By unknown | Nov 09, 2009 | COMMENTS [ 0 ]

DEBT consolidation can mess up your credit profile and finance if not properly managed.

DEBT consolidation can mess up your credit profile and finance if not properly managed.

This can result in a consumer's salary being attached when the intention was to avoid a bad credit record.

Take the case of Louisa Moto, who took loans to augment her salary to make ends meet. Moto later approached the now defunct Saambou bank for help to consolidate her debts.

Her aim was to move to higher ground to get out of debt but little did she know she was going to sink deeper into debt.

"I was advised to appoint an administrator since he was capable of improving my financial position, but I have to pay one debt for the third time," she complained.

Saambou agreed to consolidate her debts of R20000 she had with Altfin and Boland Bank.

After Saambou paid all her debts, she stopped repaying the loan in 2002 without paying the interest due to Saambou.
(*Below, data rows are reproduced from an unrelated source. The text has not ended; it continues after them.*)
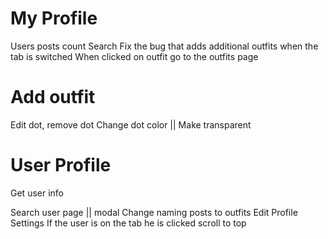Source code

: # My Profile

<!-- TODO -->

Users posts count
Search
Fix the bug that adds additional outfits when the tab is switched
When clicked on outfit go to the outfits page

# Add outfit

<!-- TODO -->

Edit dot, remove dot
Change dot color || Make transparent

# User Profile

<!-- TODO -->

Get user info

<!-- TODO -->

Search user page || modal
Change naming posts to outfits
Edit Profile
Settings
If the user is on the tab he is clicked scroll to top
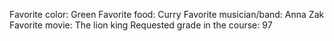 Favorite color: Green
Favorite food: Curry
Favorite musician/band: Anna Zak
Favorite movie: The lion king
Requested grade in the course: 97
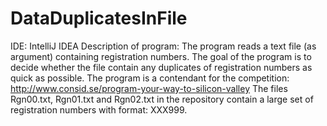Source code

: # DataDuplicatesInFile
IDE: IntelliJ IDEA
Description of program:
The program reads a text file (as argument) containing registration numbers. The goal of the program is to decide whether the file contain any duplicates of registration numbers as quick as possible. The program is a contendant for the competition: http://www.consid.se/program-your-way-to-silicon-valley
The files Rgn00.txt, Rgn01.txt and Rgn02.txt in the repository contain a large set of registration numbers with format: XXX999.
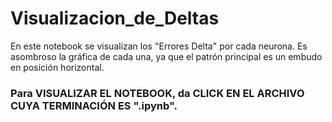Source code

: # Visualizacion_de_Deltas
En este notebook se visualizan los "Errores Delta" por cada neurona. Es asombroso la gráfica de cada una, ya que el patrón principal es un embudo en posición horizontal.  

### Para VISUALIZAR EL NOTEBOOK, da CLICK EN EL ARCHIVO CUYA TERMINACIÓN ES ".ipynb".
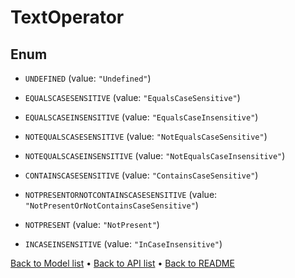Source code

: 

# TextOperator

## Enum


* `UNDEFINED` (value: `"Undefined"`)

* `EQUALSCASESENSITIVE` (value: `"EqualsCaseSensitive"`)

* `EQUALSCASEINSENSITIVE` (value: `"EqualsCaseInsensitive"`)

* `NOTEQUALSCASESENSITIVE` (value: `"NotEqualsCaseSensitive"`)

* `NOTEQUALSCASEINSENSITIVE` (value: `"NotEqualsCaseInsensitive"`)

* `CONTAINSCASESENSITIVE` (value: `"ContainsCaseSensitive"`)

* `NOTPRESENTORNOTCONTAINSCASESENSITIVE` (value: `"NotPresentOrNotContainsCaseSensitive"`)

* `NOTPRESENT` (value: `"NotPresent"`)

* `INCASEINSENSITIVE` (value: `"InCaseInsensitive"`)



[Back to Model list](../README.md#documentation-for-models) &#8226; [Back to API list](../README.md#documentation-for-api-endpoints) &#8226; [Back to README](../README.md)


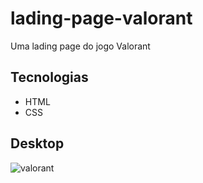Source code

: # lading-page-valorant
Uma lading page do jogo Valorant


## Tecnologias

- HTML
- CSS

## Desktop

![valorant](https://user-images.githubusercontent.com/91925011/202859399-26cfb070-6602-44b2-862f-4258532aed00.png)
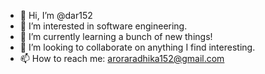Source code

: - 👋 Hi, I’m @dar152
- 👀 I’m interested in software engineering.
- 🌱 I’m currently learning a bunch of new things!
- 💞️ I’m looking to collaborate on anything I find interesting.
- 📫 How to reach me: aroraradhika152@gmail.com

<!---
dar152/dar152 is a ✨ special ✨ repository because its `README.md` (this file) appears on your GitHub profile.
You can click the Preview link to take a look at your changes.
--->
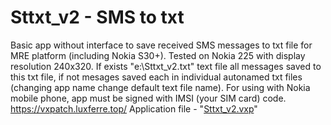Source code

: # Sttxt_v2 - SMS to txt
Basic app without interface to save received SMS messages to txt file for MRE platform (including Nokia S30+). Tested on Nokia 225 with display resolution 240x320. If exists "e:\Sttxt_v2.txt" text file all messages saved to this txt file, if not mesages saved each in individual autonamed txt files (changing app name change default text file name). For using with Nokia mobile phone, app must be signed with IMSI (your SIM card) code. https://vxpatch.luxferre.top/ 
Application file - "[Sttxt_v2.vxp](https://github.com/RDZDX/sttxt_v2/blob/main/Sttxt_v2.vxp?raw=true)"
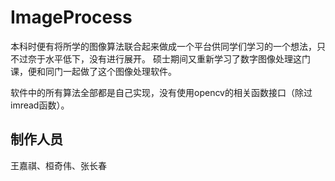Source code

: # ImageProcess
本科时便有将所学的图像算法联合起来做成一个平台供同学们学习的一个想法，只不过奈于水平低下，没有进行展开。
硕士期间又重新学习了数字图像处理这门课，便和同门一起做了这个图像处理软件。

软件中的所有算法全部都是自己实现，没有使用opencv的相关函数接口（除过imread函数）。

## 制作人员
王嘉祺、桓奇伟、张长春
Saambou served a garnishee order against her salary and demanded R23000 over and above the R19500 she had paid.

Her problem was exacerbated by her employer's failure to add the attorney's fees and interest when uploading the capital balance she owed Saambou.

Saambou was later taken over by African Bank, who have now agreed to write off the further amount of R20206 their attorneys were demanding from Moto.

When she approached Consumer Line Moto was served with a third garnishee order and she could not take it anymore.

Consumer Line spoke to Marilyn Budow, a consumer advocate at African Bank, who agreed to write off her debt.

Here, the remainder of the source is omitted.